▶ Task brief
Top to bottom, give the entries again exactly as written.

[Plain-text document sources]
···
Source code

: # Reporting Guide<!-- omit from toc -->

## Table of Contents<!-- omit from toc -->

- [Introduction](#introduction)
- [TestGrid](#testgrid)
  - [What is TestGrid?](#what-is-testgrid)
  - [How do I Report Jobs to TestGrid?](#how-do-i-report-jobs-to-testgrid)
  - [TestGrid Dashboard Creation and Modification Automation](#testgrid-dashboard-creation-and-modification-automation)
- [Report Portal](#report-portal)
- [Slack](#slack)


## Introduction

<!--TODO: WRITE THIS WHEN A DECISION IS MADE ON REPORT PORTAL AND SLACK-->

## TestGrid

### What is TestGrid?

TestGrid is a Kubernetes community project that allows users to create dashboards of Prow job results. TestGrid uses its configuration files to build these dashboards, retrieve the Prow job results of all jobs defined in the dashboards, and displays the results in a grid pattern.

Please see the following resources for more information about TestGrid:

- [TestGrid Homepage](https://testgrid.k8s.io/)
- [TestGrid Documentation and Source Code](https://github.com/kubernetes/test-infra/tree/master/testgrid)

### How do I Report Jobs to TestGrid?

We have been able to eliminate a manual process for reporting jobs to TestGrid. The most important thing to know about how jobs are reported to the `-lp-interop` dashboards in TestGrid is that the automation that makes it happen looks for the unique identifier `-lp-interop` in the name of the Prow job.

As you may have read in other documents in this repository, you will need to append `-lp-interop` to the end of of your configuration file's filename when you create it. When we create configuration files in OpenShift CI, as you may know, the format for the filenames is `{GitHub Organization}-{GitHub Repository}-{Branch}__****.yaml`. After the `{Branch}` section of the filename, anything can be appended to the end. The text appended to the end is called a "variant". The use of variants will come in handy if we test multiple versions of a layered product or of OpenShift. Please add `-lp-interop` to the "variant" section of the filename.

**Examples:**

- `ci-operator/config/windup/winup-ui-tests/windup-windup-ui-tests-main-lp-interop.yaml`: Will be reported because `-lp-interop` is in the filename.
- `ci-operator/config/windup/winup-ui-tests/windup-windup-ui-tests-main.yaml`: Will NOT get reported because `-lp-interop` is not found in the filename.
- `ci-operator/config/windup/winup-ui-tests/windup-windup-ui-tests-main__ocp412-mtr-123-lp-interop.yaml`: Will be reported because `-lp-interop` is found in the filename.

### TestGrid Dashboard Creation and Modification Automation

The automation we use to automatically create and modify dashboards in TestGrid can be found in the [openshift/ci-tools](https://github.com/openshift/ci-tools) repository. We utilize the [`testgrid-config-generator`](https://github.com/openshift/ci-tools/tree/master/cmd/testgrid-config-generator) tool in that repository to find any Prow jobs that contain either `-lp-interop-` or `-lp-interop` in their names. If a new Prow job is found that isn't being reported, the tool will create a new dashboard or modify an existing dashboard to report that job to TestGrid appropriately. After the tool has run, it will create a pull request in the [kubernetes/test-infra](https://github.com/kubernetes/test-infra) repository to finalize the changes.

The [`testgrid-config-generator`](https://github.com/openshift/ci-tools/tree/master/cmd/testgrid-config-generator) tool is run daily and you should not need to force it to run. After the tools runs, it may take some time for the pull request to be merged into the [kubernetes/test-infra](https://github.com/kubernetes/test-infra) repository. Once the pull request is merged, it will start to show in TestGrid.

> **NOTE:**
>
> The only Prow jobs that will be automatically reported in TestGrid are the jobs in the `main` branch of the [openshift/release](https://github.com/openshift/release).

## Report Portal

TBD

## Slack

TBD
···
▶ Written response
Source code

: # Reporting Guide<!-- omit from toc -->

## Table of Contents<!-- omit from toc -->

- [Introduction](#introduction)
- [TestGrid](#testgrid)
  - [What is TestGrid?](#what-is-testgrid)
  - [How do I Report Jobs to TestGrid?](#how-do-i-report-jobs-to-testgrid)
  - [TestGrid Dashboard Creation and Modification Automation](#testgrid-dashboard-creation-and-modification-automation)
- [Report Portal](#report-portal)
- [Slack](#slack)


## Introduction

<!--TODO: WRITE THIS WHEN A DECISION IS MADE ON REPORT PORTAL AND SLACK-->

## TestGrid

### What is TestGrid?

TestGrid is a Kubernetes community project that allows users to create dashboards of Prow job results. TestGrid uses its configuration files to build these dashboards, retrieve the Prow job results of all jobs defined in the dashboards, and displays the results in a grid pattern.

Please see the following resources for more information about TestGrid:

- [TestGrid Homepage](https://testgrid.k8s.io/)
- [TestGrid Documentation and Source Code](https://github.com/kubernetes/test-infra/tree/master/testgrid)

### How do I Report Jobs to TestGrid?

We have been able to eliminate a manual process for reporting jobs to TestGrid. The most important thing to know about how jobs are reported to the `-lp-interop` dashboards in TestGrid is that the automation that makes it happen looks for the unique identifier `-lp-interop` in the name of the Prow job.

As you may have read in other documents in this repository, you will need to append `-lp-interop` to the end of of your configuration file's filename when you create it. When we create configuration files in OpenShift CI, as you may know, the format for the filenames is `{GitHub Organization}-{GitHub Repository}-{Branch}__****.yaml`. After the `{Branch}` section of the filename, anything can be appended to the end. The text appended to the end is called a "variant". The use of variants will come in handy if we test multiple versions of a layered product or of OpenShift. Please add `-lp-interop` to the "variant" section of the filename.

**Examples:**

- `ci-operator/config/windup/winup-ui-tests/windup-windup-ui-tests-main-lp-interop.yaml`: Will be reported because `-lp-interop` is in the filename.
- `ci-operator/config/windup/winup-ui-tests/windup-windup-ui-tests-main.yaml`: Will NOT get reported because `-lp-interop` is not found in the filename.
- `ci-operator/config/windup/winup-ui-tests/windup-windup-ui-tests-main__ocp412-mtr-123-lp-interop.yaml`: Will be reported because `-lp-interop` is found in the filename.

### TestGrid Dashboard Creation and Modification Automation

The automation we use to automatically create and modify dashboards in TestGrid can be found in the [openshift/ci-tools](https://github.com/openshift/ci-tools) repository. We utilize the [`testgrid-config-generator`](https://github.com/openshift/ci-tools/tree/master/cmd/testgrid-config-generator) tool in that repository to find any Prow jobs that contain either `-lp-interop-` or `-lp-interop` in their names. If a new Prow job is found that isn't being reported, the tool will create a new dashboard or modify an existing dashboard to report that job to TestGrid appropriately. After the tool has run, it will create a pull request in the [kubernetes/test-infra](https://github.com/kubernetes/test-infra) repository to finalize the changes.

The [`testgrid-config-generator`](https://github.com/openshift/ci-tools/tree/master/cmd/testgrid-config-generator) tool is run daily and you should not need to force it to run. After the tools runs, it may take some time for the pull request to be merged into the [kubernetes/test-infra](https://github.com/kubernetes/test-infra) repository. Once the pull request is merged, it will start to show in TestGrid.

> **NOTE:**
>
> The only Prow jobs that will be automatically reported in TestGrid are the jobs in the `main` branch of the [openshift/release](https://github.com/openshift/release).

## Report Portal

TBD

## Slack

TBD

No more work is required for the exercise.